TASK DESCRIPTION. Restate the data word for word. Leave the pictures out.

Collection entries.
━━━━━━━━━━━━━━━━━━━━

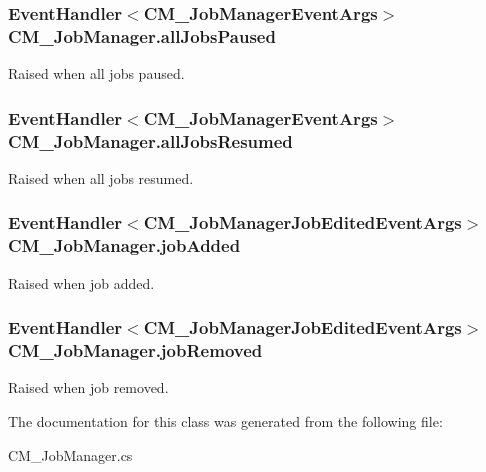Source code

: \subsubsection[{all\+Jobs\+Paused}]{\setlength{\rightskip}{0pt plus 5cm}Event\+Handler$<${\bf C\+M\+\_\+\+Job\+Manager\+Event\+Args}$>$ C\+M\+\_\+\+Job\+Manager.\+all\+Jobs\+Paused\hspace{0.3cm}{\ttfamily [protected]}}\label{class_c_m___job_manager_a0dd6f2e0e4c7ead23dd25df03e23ddcb}


Raised when all jobs paused. 

\hypertarget{class_c_m___job_manager_a485232e2c1fe7cef56a53c20f74b638f}{}
\subsubsection[{all\+Jobs\+Resumed}]{\setlength{\rightskip}{0pt plus 5cm}Event\+Handler$<${\bf C\+M\+\_\+\+Job\+Manager\+Event\+Args}$>$ C\+M\+\_\+\+Job\+Manager.\+all\+Jobs\+Resumed\hspace{0.3cm}{\ttfamily [protected]}}\label{class_c_m___job_manager_a485232e2c1fe7cef56a53c20f74b638f}


Raised when all jobs resumed. 

\hypertarget{class_c_m___job_manager_a0f3c4dff8b782e1b64abcbb7dc19cd8a}{}
\subsubsection[{job\+Added}]{\setlength{\rightskip}{0pt plus 5cm}Event\+Handler$<${\bf C\+M\+\_\+\+Job\+Manager\+Job\+Edited\+Event\+Args}$>$ C\+M\+\_\+\+Job\+Manager.\+job\+Added\hspace{0.3cm}{\ttfamily [protected]}}\label{class_c_m___job_manager_a0f3c4dff8b782e1b64abcbb7dc19cd8a}


Raised when job added. 

\hypertarget{class_c_m___job_manager_a3a24d267ce0e6a09a2cf8f13429f2b73}{}
\subsubsection[{job\+Removed}]{\setlength{\rightskip}{0pt plus 5cm}Event\+Handler$<${\bf C\+M\+\_\+\+Job\+Manager\+Job\+Edited\+Event\+Args}$>$ C\+M\+\_\+\+Job\+Manager.\+job\+Removed\hspace{0.3cm}{\ttfamily [protected]}}\label{class_c_m___job_manager_a3a24d267ce0e6a09a2cf8f13429f2b73}


Raised when job removed. 



The documentation for this class was generated from the following file\+:\begin{DoxyCompactItemize}
\item 
C\+M\+\_\+\+Job\+Manager.\+cs\end{DoxyCompactItemize}
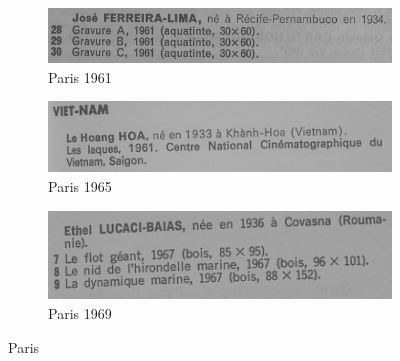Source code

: \documentclass[a4paper,12pt,twoside]{book}
\begin{document}
	\begin{figure}
		\begin{subfigure}{0.5\textwidth}
		\includegraphics[scale=0.4]{paris1961.png}
		\centering
		\caption{Paris 1961}
	\end{subfigure}
		\begin{subfigure}{0.5\textwidth}
		\includegraphics[scale=0.5]{paris1965.png}
		\centering
		\caption{Paris 1965}
	\end{subfigure}
		\begin{subfigure}{0.5\textwidth}
		\includegraphics[scale=0.5]{paris1969.png}
		\centering
		\caption{Paris 1969}
	\end{subfigure}
	\caption{Paris}
	\end{figure}
	
	
	
\end{document}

━━━━━━━━━━━━━━━━━━━━

COMPLETED TASK.
Source code

: \subsubsection[{all\+Jobs\+Paused}]{\setlength{\rightskip}{0pt plus 5cm}Event\+Handler$<${\bf C\+M\+\_\+\+Job\+Manager\+Event\+Args}$>$ C\+M\+\_\+\+Job\+Manager.\+all\+Jobs\+Paused\hspace{0.3cm}{\ttfamily [protected]}}\label{class_c_m___job_manager_a0dd6f2e0e4c7ead23dd25df03e23ddcb}


Raised when all jobs paused. 

\hypertarget{class_c_m___job_manager_a485232e2c1fe7cef56a53c20f74b638f}{}
\subsubsection[{all\+Jobs\+Resumed}]{\setlength{\rightskip}{0pt plus 5cm}Event\+Handler$<${\bf C\+M\+\_\+\+Job\+Manager\+Event\+Args}$>$ C\+M\+\_\+\+Job\+Manager.\+all\+Jobs\+Resumed\hspace{0.3cm}{\ttfamily [protected]}}\label{class_c_m___job_manager_a485232e2c1fe7cef56a53c20f74b638f}


Raised when all jobs resumed. 

\hypertarget{class_c_m___job_manager_a0f3c4dff8b782e1b64abcbb7dc19cd8a}{}
\subsubsection[{job\+Added}]{\setlength{\rightskip}{0pt plus 5cm}Event\+Handler$<${\bf C\+M\+\_\+\+Job\+Manager\+Job\+Edited\+Event\+Args}$>$ C\+M\+\_\+\+Job\+Manager.\+job\+Added\hspace{0.3cm}{\ttfamily [protected]}}\label{class_c_m___job_manager_a0f3c4dff8b782e1b64abcbb7dc19cd8a}


Raised when job added. 

\hypertarget{class_c_m___job_manager_a3a24d267ce0e6a09a2cf8f13429f2b73}{}
\subsubsection[{job\+Removed}]{\setlength{\rightskip}{0pt plus 5cm}Event\+Handler$<${\bf C\+M\+\_\+\+Job\+Manager\+Job\+Edited\+Event\+Args}$>$ C\+M\+\_\+\+Job\+Manager.\+job\+Removed\hspace{0.3cm}{\ttfamily [protected]}}\label{class_c_m___job_manager_a3a24d267ce0e6a09a2cf8f13429f2b73}


Raised when job removed. 



The documentation for this class was generated from the following file\+:\begin{DoxyCompactItemize}
\item 
C\+M\+\_\+\+Job\+Manager.\+cs\end{DoxyCompactItemize}
Source code

: \documentclass[a4paper,12pt,twoside]{book}
\begin{document}
	\begin{figure}
		\begin{subfigure}{0.5\textwidth}
		\includegraphics[scale=0.4]{paris1961.png}
		\centering
		\caption{Paris 1961}
	\end{subfigure}
		\begin{subfigure}{0.5\textwidth}
		\includegraphics[scale=0.5]{paris1965.png}
		\centering
		\caption{Paris 1965}
	\end{subfigure}
		\begin{subfigure}{0.5\textwidth}
		\includegraphics[scale=0.5]{paris1969.png}
		\centering
		\caption{Paris 1969}
	\end{subfigure}
	\caption{Paris}
	\end{figure}
	
	
	
\end{document}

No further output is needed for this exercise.